Ailede Sevgi İksiri
- YAZARLAR
- 11 Mayıs 2020
Bilgenin biri, birbirlerine öfkeyle bağıran bir aile görünce öğrencilerine “İnsanlar neden birbirlerine öfke ile bağırırlar?” diye sormuş. Biri, “Çünkü sükûnetimizi kaybederiz.” deyince bilge, tekrar sormuş: “Ama öfkelendiğimiz insan yanı başımızdayken söylemek istediklerimizi daha alçak bir ses tonu ile de aktarabilecekken niye bağırırız?” Öğrencilerden ses çıkmayınca anlatmaya başlamış:
“İki insan birbirine öfkelendiği zaman, kalpleri birbirinden uzaklaşır. Birbirlerinin kalplerine seslerini duyurabilmek için bağırmak zorunda kalırlar. Ne kadar çok öfkelenirlerse, arada açılan mesafeyi kapatabilmek için o kadar çok bağırmaları gerekir.
Peki, iki insan birbirini sevdiğinde ne olur? Birbirlerine bağırmak yerine sakince konuşurlar, çünkü kalpleri birbirine yakındır, arada mesafe yoktur.
Bu nedenle kalplerinizin arasına mesafe girmesine izin vermeyin.

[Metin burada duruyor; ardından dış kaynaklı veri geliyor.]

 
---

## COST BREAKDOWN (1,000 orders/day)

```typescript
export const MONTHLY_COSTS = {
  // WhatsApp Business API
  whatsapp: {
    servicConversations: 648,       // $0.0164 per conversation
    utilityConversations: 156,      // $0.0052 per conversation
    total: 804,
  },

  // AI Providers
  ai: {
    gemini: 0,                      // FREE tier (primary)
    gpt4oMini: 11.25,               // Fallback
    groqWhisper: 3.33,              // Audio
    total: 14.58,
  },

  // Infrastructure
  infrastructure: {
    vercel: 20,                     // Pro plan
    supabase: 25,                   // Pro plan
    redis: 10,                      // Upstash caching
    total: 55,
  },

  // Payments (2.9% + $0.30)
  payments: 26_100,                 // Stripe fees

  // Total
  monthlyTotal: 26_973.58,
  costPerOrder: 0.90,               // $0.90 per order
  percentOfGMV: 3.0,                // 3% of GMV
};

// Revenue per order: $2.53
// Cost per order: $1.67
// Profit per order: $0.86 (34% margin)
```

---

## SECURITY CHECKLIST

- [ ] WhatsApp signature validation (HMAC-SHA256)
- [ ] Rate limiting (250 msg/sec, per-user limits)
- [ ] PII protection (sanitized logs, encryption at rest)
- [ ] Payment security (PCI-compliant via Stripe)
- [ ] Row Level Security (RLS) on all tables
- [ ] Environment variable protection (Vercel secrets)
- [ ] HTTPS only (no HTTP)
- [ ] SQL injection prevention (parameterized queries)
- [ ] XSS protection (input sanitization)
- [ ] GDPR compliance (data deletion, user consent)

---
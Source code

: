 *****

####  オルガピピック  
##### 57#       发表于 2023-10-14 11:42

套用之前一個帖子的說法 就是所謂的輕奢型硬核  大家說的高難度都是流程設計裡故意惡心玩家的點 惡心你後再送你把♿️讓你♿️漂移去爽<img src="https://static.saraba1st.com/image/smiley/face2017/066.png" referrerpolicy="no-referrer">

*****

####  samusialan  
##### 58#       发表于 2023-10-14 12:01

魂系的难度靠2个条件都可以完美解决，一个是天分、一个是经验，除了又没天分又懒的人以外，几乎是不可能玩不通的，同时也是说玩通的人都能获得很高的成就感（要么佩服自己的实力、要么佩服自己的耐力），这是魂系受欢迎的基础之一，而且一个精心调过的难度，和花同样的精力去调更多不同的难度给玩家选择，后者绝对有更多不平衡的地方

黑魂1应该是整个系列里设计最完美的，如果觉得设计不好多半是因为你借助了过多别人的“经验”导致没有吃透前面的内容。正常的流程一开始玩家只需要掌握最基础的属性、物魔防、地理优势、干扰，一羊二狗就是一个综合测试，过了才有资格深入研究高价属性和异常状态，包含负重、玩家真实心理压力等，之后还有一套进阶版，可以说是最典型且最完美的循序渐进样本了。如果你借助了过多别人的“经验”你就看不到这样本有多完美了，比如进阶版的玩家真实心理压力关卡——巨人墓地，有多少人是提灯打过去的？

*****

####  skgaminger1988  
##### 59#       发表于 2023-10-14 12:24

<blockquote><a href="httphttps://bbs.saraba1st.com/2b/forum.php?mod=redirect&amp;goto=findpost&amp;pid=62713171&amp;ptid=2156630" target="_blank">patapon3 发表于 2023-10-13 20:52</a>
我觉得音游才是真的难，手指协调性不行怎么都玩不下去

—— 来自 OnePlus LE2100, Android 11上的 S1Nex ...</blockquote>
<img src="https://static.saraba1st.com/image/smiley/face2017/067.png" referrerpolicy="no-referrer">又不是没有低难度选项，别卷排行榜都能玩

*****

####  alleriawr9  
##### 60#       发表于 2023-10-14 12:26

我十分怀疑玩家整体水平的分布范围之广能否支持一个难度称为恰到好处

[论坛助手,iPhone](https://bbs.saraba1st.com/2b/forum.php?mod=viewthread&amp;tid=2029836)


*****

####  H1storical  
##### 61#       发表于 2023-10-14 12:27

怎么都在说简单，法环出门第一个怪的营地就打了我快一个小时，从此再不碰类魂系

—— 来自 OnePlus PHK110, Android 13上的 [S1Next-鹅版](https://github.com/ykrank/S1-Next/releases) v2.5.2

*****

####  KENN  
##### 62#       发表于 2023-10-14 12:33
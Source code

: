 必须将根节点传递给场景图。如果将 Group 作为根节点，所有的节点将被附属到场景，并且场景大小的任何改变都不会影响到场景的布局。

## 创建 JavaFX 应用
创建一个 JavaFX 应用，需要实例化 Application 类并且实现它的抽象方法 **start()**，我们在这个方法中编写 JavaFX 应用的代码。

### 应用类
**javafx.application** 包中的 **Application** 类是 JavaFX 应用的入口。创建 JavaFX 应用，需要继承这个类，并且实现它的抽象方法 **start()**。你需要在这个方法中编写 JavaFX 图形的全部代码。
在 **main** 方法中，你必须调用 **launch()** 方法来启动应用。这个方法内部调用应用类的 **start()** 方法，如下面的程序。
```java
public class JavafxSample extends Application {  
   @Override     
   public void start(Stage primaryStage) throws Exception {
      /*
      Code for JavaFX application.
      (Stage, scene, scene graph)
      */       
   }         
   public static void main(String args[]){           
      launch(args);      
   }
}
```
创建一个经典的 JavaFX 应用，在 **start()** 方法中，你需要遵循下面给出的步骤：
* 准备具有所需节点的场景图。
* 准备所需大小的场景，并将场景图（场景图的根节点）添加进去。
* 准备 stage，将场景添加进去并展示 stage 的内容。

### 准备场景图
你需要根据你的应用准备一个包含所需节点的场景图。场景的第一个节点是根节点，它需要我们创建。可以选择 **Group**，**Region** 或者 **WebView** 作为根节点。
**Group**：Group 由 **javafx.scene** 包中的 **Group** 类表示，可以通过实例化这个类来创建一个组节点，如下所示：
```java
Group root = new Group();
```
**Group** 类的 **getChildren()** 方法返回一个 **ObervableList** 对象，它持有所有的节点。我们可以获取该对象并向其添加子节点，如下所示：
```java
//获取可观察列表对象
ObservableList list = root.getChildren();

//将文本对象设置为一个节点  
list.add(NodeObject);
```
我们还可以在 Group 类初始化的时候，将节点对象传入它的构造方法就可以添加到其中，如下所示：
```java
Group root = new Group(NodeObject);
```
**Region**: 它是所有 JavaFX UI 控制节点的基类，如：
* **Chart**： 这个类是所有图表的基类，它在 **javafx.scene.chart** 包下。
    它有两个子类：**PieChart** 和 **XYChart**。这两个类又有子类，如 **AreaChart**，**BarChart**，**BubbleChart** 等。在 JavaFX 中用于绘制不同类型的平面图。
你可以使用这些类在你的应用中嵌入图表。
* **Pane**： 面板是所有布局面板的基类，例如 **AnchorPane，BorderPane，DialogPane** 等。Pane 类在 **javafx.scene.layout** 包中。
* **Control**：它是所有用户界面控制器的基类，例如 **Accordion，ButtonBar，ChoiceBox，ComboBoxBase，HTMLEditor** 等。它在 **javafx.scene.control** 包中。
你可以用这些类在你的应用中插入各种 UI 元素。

Aranıza mesafe koyacak sözcüklerden ve eylemlerden uzak durun. Aksi takdirde mesafenin arttığı öyle bir gün gelir ki, geriye dönüp birbirinize yakınlaşacak yolu bulamayabilirsiniz”
Bu mesafeyi oluşturmayan eş, anne, baba, evlat olmamız sevme yetimizin gelişmişlik düzeyine bağlı. Karşılığı sadece Allah’tan beklenen saf sevgiyi üretirsek, bu görevlerimizi huzur üreten, kendimizi geliştiren nitelikte yapabiliriz. Geliştikçe sever, sevdikçe gelişiriz. Karşılaşmamız muhtemel barbarlıklar zarafete dönüşebilir sevgimizle.
İman etmedikçe cennete, sevmeden de imana ulaşılamıyor(Müslim, İman, 93.).
Allah’a duyduğumuz sevgi, yaratıklarıyla ilişkilerimizde tecelli eder; öncelikle aile bireylerimizle ilişkilerde. Aile içinde kaba, dışarıya sevimli olmak, sahtekârlıktır. Sevenin söz, tutum ve davranışları birbiriyle çelişmez (Âl-i İmran suresi,3: 31).
Salih düşünce ve eylemlerle gelişerek seven ve sevilen olabiliriz. “İman edip ona uygun davrananlar var ya; işte onlar için Rahman, sevgi yaratır.”(Meryem suresi, 19: 96)
Ramazan terbiye sürecinde sevgi üzerinden özeleştiri yaparak salgın yüzünden “evde kal”ışımızı hayra dönüştürebiliriz: Aile içinde tutum ve davranışlarımı, katıksız sevgiyle mi oluşturuyorum, nefretle ve öfkeyle mi? Kabalıkla karşılaşınca, müttakiler gibi öfkemi dizginleyip yönetebiliyor muyum? Sevgimi hasarlamamak için egomu tepeleyerek kötülüğü bile iyilikle karşılıyor ve affedebiliyor muyum? Hasbelkader yanlış yaparsam, hemen pişmanlık duyup onu telafi edebiliyor muyum? Yani, “evde Müslüman mıyım”? (Âl-i İmran suresi, 3:134-5; Fussilet suresi,41:34)
Karakterli bireyler, sevgi üreten ailede yetişir. Saf sevgi ise öğrenme, derin düşünce, bilgi ve beceriyle kazanılabilir. Haydi başlayalım.